Es verdad que todos hemos soplado alguna vez la cara a nuestros perros y quizá nos ha parecido súper graciosa su reacción, pero los expertos señalan que es una acción que no se debe aplicar en los canes.

¿Quieres saber cuáles son las razones? Lee el siguiente texto

No es un novedad saber que los sentidos y órganos de los peludos son mucho más sensibles que los nuestros, por ello, el aire que nosotros emitimos al momento de soplar, puede lograr que se irriten sus orejas y ojos.

La nariz del perrito contiene miles de células hipersensibles que se encargan de recibir olores (imperceptibles para el ser humano). Estos olores viajan a través de la humedad de su nariz y si soplamos podrías secar y hasta irritarla. Esto lograría que pierda toda la información que hay y así se irritaría mucho más.

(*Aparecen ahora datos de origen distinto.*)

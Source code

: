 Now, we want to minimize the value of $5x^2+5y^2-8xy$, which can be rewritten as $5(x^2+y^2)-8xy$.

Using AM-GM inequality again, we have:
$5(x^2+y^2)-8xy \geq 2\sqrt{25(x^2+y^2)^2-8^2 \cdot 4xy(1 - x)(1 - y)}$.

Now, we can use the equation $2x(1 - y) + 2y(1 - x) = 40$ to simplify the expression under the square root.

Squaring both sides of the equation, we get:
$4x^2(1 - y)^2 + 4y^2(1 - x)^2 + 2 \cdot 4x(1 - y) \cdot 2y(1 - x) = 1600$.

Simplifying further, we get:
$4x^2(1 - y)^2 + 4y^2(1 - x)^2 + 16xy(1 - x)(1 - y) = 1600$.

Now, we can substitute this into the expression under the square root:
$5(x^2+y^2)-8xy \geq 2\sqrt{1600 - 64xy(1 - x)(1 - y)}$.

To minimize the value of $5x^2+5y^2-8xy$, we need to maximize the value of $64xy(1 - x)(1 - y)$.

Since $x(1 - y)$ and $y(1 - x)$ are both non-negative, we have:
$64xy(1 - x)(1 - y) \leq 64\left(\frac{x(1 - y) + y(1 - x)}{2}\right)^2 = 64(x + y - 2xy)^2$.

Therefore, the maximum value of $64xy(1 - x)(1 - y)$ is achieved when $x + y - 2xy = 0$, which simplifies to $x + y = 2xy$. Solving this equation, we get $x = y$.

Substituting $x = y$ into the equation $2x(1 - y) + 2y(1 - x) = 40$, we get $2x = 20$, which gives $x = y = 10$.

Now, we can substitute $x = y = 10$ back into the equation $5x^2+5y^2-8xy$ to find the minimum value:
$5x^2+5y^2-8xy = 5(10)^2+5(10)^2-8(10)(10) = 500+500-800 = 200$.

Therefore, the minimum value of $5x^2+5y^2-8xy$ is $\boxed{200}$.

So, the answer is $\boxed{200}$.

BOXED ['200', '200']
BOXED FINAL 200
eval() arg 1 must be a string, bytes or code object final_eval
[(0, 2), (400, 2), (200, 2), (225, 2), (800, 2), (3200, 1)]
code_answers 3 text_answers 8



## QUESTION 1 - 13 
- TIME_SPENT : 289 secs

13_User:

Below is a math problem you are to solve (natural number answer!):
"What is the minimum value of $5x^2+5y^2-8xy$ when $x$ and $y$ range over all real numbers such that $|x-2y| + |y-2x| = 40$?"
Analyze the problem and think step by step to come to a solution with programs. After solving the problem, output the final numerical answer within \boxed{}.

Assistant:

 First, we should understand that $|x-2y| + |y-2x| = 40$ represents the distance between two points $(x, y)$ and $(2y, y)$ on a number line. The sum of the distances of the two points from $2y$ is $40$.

Otro órgano hipersensible es la vista. Si los seres humanos tenemos los ojos sensibles, los perros también. Si a ti no te gusta que te soplen en los ojos, a los canes tampoco. Les causa mucha molestia y podríamos ocasionarle “ojo seco”.

Por el lado de los oídos, tenemos que resaltar que es el órgano más sensible de los peludos. Ellos pueden escuchar mucho mejor que un ser humano y si soplamos muy cerca , podemos ocasionar un ruido súper molesto y tormentoso.

Entonces, puede que te haya causado mucha gracia soplarle en la cara a tu perrito, pero ya sabes que es súper peligroso ¡No lo hagas!